● Problem requirements
Restate the records below word for word, leaving nothing out.

--- Dataset records ---

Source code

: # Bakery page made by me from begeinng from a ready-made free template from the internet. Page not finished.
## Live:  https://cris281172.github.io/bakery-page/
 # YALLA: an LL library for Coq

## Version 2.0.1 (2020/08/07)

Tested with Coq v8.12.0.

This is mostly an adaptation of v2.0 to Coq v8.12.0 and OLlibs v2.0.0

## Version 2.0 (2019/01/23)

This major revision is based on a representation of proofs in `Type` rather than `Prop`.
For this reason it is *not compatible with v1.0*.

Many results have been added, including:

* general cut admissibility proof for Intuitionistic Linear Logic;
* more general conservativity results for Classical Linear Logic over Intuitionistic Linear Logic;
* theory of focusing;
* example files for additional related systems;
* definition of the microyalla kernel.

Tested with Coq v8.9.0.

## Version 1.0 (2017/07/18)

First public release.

---

● Result below
Source code

: # Bakery page made by me from begeinng from a ready-made free template from the internet. Page not finished.
## Live:  https://cris281172.github.io/bakery-page/
 # YALLA: an LL library for Coq

## Version 2.0.1 (2020/08/07)

Tested with Coq v8.12.0.

This is mostly an adaptation of v2.0 to Coq v8.12.0 and OLlibs v2.0.0

## Version 2.0 (2019/01/23)

This major revision is based on a representation of proofs in `Type` rather than `Prop`.
For this reason it is *not compatible with v1.0*.

Many results have been added, including:

* general cut admissibility proof for Intuitionistic Linear Logic;
* more general conservativity results for Classical Linear Logic over Intuitionistic Linear Logic;
* theory of focusing;
* example files for additional related systems;
* definition of the microyalla kernel.

Tested with Coq v8.9.0.

## Version 1.0 (2017/07/18)

First public release.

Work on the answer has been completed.